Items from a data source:
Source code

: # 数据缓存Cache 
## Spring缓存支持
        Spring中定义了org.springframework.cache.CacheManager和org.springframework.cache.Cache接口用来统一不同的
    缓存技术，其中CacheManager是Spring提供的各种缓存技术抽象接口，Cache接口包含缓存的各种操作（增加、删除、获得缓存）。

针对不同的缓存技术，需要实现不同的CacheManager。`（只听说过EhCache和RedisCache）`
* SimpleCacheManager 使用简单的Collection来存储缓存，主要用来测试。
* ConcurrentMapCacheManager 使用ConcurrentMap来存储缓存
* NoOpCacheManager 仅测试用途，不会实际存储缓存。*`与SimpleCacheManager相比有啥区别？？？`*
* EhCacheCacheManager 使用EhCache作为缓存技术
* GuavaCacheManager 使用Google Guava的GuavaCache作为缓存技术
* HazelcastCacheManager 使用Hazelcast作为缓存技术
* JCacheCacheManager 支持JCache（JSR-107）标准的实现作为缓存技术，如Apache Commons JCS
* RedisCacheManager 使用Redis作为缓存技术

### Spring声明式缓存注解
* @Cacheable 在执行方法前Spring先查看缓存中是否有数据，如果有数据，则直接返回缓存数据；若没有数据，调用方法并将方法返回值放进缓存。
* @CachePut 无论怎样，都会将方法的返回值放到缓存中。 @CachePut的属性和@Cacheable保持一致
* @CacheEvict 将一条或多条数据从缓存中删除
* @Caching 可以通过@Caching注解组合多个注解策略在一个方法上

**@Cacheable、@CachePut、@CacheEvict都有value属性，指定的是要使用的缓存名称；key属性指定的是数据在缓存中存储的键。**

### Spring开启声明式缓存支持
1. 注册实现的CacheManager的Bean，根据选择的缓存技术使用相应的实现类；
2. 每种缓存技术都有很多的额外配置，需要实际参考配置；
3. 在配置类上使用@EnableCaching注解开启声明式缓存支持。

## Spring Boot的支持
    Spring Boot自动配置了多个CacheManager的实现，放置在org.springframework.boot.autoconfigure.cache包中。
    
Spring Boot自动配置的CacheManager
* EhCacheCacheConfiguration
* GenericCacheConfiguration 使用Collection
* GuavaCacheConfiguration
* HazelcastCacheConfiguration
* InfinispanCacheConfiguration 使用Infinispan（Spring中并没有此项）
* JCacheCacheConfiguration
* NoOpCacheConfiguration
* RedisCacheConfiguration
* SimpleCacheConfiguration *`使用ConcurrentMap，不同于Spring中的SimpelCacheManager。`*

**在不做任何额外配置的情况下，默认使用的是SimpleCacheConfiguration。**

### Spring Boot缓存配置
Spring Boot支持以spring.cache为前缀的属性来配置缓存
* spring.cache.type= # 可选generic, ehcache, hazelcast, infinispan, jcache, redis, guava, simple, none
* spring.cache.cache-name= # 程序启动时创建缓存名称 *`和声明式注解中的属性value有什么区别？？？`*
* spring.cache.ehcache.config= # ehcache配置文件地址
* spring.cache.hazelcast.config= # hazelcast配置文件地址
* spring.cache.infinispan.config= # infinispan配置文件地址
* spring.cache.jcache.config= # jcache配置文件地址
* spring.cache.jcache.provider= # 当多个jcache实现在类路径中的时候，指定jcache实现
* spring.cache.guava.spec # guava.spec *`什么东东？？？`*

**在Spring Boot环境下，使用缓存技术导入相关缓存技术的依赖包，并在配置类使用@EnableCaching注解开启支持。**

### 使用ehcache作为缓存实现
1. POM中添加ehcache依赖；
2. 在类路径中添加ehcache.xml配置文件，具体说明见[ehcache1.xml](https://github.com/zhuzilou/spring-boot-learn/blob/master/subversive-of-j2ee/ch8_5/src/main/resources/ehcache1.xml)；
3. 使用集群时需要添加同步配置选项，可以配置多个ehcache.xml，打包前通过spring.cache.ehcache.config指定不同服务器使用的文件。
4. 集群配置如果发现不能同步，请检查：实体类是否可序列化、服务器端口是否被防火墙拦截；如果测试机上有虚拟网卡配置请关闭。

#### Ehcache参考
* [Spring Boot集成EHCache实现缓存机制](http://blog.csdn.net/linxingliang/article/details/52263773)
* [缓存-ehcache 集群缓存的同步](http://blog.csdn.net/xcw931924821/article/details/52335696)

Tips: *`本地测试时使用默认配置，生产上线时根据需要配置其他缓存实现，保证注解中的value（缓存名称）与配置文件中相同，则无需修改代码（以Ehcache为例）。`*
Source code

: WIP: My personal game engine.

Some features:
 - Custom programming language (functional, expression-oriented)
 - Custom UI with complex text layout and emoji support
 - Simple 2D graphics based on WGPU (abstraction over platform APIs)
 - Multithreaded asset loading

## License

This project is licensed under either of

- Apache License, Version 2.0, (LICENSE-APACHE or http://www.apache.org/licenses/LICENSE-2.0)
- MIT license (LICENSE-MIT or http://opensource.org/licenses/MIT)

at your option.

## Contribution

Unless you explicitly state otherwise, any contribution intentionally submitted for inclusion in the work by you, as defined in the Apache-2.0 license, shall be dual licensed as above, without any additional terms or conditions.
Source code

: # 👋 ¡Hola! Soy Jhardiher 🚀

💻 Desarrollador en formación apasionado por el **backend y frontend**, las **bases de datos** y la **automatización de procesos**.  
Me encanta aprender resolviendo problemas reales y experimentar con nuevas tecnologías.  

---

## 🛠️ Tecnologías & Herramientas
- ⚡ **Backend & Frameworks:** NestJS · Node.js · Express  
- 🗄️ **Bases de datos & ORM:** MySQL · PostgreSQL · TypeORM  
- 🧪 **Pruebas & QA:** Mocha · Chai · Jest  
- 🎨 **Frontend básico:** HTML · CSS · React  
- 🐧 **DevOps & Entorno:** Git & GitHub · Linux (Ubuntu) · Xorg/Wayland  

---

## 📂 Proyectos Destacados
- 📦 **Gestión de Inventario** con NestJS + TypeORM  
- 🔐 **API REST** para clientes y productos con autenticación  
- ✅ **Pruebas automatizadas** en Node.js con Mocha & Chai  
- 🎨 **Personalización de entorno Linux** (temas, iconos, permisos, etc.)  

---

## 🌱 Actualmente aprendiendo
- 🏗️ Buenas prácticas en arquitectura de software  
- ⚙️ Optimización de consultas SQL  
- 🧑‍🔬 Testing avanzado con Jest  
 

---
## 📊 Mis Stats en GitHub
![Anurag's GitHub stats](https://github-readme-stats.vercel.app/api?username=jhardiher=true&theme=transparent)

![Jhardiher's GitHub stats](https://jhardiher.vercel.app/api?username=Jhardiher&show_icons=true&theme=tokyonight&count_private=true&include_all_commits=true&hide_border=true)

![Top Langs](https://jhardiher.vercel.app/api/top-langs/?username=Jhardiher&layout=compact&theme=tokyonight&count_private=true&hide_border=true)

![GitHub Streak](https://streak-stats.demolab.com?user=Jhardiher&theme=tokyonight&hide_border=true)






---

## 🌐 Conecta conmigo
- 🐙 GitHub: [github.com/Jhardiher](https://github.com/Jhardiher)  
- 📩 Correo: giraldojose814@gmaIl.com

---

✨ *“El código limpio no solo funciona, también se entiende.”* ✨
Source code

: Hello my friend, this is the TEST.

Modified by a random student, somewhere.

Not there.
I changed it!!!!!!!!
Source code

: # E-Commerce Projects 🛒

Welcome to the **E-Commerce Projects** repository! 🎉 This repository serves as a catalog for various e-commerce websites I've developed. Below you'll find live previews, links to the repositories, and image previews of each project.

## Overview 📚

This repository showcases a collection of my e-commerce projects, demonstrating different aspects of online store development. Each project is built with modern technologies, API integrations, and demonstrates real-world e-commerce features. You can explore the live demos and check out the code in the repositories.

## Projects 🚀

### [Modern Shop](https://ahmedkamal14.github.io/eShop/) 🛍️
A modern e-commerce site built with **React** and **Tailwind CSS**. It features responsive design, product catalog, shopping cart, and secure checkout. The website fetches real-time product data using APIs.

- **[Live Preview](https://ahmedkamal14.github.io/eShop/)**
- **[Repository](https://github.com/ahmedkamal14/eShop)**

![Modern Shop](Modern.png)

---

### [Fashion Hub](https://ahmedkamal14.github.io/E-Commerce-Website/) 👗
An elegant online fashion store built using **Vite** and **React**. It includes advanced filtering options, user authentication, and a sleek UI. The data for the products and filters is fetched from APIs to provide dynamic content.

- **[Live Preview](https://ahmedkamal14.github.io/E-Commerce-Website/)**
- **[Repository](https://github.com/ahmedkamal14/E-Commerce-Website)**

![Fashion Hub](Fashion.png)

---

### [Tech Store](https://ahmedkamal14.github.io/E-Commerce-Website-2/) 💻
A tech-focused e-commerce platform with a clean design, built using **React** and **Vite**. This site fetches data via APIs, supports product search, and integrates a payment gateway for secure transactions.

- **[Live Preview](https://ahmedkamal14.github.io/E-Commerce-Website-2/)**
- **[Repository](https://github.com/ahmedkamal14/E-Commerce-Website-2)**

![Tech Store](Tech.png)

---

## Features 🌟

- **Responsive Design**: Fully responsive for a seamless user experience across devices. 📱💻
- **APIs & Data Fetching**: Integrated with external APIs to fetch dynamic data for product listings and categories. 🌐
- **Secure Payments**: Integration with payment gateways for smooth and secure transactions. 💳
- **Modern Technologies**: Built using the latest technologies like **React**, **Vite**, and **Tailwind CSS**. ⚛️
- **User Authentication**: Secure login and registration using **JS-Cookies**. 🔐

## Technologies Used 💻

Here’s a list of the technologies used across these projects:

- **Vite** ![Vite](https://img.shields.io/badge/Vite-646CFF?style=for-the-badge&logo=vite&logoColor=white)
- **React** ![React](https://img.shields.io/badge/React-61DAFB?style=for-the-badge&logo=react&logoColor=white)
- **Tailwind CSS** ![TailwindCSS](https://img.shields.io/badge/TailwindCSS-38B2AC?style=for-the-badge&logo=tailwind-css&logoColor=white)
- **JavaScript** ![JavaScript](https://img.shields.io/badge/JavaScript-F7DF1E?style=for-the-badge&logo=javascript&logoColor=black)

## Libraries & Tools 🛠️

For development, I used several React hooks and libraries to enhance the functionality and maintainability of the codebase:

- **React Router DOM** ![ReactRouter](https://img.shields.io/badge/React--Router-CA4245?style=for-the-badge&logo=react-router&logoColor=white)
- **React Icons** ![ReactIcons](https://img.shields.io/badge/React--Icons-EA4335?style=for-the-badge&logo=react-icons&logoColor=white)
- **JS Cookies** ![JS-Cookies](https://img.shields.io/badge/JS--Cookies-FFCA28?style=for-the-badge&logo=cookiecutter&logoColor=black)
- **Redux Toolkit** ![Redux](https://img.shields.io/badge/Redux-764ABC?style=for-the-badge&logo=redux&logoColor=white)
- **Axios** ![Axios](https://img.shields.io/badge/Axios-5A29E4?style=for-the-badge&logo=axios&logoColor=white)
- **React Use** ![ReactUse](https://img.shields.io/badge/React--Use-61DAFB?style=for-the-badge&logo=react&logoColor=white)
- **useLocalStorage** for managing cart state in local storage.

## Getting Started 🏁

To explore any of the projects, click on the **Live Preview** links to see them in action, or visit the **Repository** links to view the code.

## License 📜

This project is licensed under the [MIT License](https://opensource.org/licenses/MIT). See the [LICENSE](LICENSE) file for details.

> ACTION ITEM
Give only the lines from the one holding "- **APIs & Data" through the one holding "Here’s a list", each restated exactly as it appears above.

> ANSWER
- **APIs & Data Fetching**: Integrated with external APIs to fetch dynamic data for product listings and categories. 🌐
- **Secure Payments**: Integration with payment gateways for smooth and secure transactions. 💳
- **Modern Technologies**: Built using the latest technologies like **React**, **Vite**, and **Tailwind CSS**. ⚛️
- **User Authentication**: Secure login and registration using **JS-Cookies**. 🔐

## Technologies Used 💻

Here’s a list of the technologies used across these projects:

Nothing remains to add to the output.